Title: Method and apparatus for sizing and drawing a traveling textile filament

Description:
BACKGROUND OF THE INVENTION 
     The present invention relates generally to the sizing and drawing of synthetic textile filaments and, in particular, to such methods and apparatus wherein the filament is conveyed successively through a sizing bath, a driven filament squeezing mechanism or device, a driven drying roller spaced downstream from the squeezing mechanism to define a draw zone therebetween and driven at a differential relative speed to the squeezing mechanism for draw stretching of the filament while traveling through the draw zone, where the filament will be simultaneously pre-dried, and a winding machine or device for final take-up of the drawn filament. 
     West German Offenlegungsschrift DE-OS 36 02 968 A1 discloses a filament sizing and drawing system of the aforedescribed type whose preferred embodiment is adapted for simultaneous operation on a plurality of textile filaments traveling in side-by-side relation to one another in the form of a warp sheet. In the described apparatus and method, draw stretching of the multiple filaments is accomplished in the area between the squeezing mechanism and the succeeding drying cylinder or roller wherein the filaments remain wetted with sizing, which serves to assure a defined filament temperature during stretching and further eliminates the need for any additional machine units to accomplish drawing of the filament sheet. Within the draw and pre-drying zone, the individual filaments of the filament sheet exhibit a defined temperature, namely, the essentially constant dew point temperature which automatically develops in the pre-drying zone after the filaments leave the sizing bath, generally in the range of approximately 60° C. 
     As is known, in order for the draw stretching to which the filaments are subjected in the draw zone to be effective for increasing alignment and ordering of the molecular and crystalline structure of the filaments, the filaments being drawn must be at a temperature exceeding the glass transition temperature for the particular filamentary material Since polyamide filaments may be effectively drawn at temperatures in the range of the aforesaid dew point temperature typically prevailing in the filaments as they pass through the squeezing mechanism, the above-described known method and apparatus has proven satisfactory for drawing of polyamide filaments. However, on the other hand, this known method and apparatus is generally ineffective for drawing of other textile filaments, particularly partially oriented and low oriented polyester filaments, commonly referred to as POY and LOY filaments, since polyester filaments can only be effectively drawn at considerably higher temperatures in the range, for example, of 80° to 100° C. Depending upon the particular filamentary material, e.g., polyamide or polyester, and its initial state, e.g., POY or LOY, filaments may be drawn to a degree or ratio which may range, for example, between 1.3 and 3.2 times the starting length of the filament. Thus, it will be understood that such drawing of synthetic filaments involves a relatively significant permanent lengthening of the filament while at a temperature elevated above the filament&#39;s glass transition temperature, as opposed to a temporary, essentially elastic elongation of filaments occurring below the applicable transition temperature. 

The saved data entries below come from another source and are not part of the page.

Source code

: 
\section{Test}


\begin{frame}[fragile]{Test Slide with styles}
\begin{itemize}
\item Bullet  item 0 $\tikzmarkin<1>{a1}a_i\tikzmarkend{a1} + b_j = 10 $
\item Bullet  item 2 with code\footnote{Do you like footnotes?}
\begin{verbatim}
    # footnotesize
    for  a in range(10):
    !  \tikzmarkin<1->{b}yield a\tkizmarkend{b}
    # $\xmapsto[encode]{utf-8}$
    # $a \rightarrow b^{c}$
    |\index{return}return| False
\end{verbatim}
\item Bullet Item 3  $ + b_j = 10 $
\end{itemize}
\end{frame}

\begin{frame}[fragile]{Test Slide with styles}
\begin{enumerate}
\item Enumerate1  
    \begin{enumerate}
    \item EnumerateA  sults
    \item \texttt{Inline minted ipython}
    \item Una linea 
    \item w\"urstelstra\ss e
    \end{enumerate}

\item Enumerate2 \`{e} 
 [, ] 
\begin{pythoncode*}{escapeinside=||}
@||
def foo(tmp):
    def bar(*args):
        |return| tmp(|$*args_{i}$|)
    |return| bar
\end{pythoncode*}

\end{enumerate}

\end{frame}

     Within the framework of the method and apparatus disclosed in the aforesaid West German Offenlegungsschrift DE-0S 36 02 968 A1, it would be impractical and counterproductive to elevate the filament temperature in the area of the squeezing mechanism sufficiently to accommodate drawing of POY and LOY-type polyester yarns because the elevated temperature and the correspondingly lengthened processing time to which the filaments would be subjected to heating would cause the sizing to prematurely dry on the filaments and prevent the sizing from elongating to the same degree as the filaments, thereby causing a tendency of the dried sizing to crack. Moreover, since the known method and apparatus relies largely upon the essentially constant dew point temperature which naturally occurs in the filaments upon leaving the squeezing mechanism, this known method and apparatus would suggest that additional heating of the filaments should be avoided. 
     SUMMARY OF THE INVENTION 
     It is accordingly an object of the present invention to provide an improvement in known methods and apparatus of the aforedescribed type for sizing and drawing textile filaments which will achieve a temperature sufficient for the drawing of POY and LOY filaments, particularly polyester filaments and the like, while avoiding premature drying and resultant undesired cracking of the sizing applied to the filaments. 
     According to the present invention, this objective is achieved in sizing and drawing methods and apparatus of the type involving successive filament traveling through a sizing bath, a driven filament squeezing mechanism, a differentially driven drying roller spaced downstream from the squeezing mechanism to define a draw zone therebetween, and a winding mechanism, by maintaining the filament or filaments being processed in a predetermined moistened condition and at a predetermined temperature in the range of approximately 100° while traveling within the draw zone. For this purpose, the apparatus and method of the present invention is characterized by the provision of a suitable means for wetting or otherwise moistening the filaments within the draw zone following the squeezing mechanism. It has been discovered that, if the filaments are maintained sufficiently moistened, particularly within an initial portion of the draw zone which traditionally serves a predrying function, it is possible to heat the filaments to a sufficient temperature enabling drawing of synthetic filaments, such as polyester filaments, which typically are difficult to draw, without premature and disadvantageous drying of sizing on the filaments. In effect, the initiation of the filament drying process is thereby delayed according to the present invention. However, the overall length or extent of the drying region of the sizing and drawing system need not be increased because the more elevated filament temperature enables the filaments to dry more quickly after leaving the draw zone. 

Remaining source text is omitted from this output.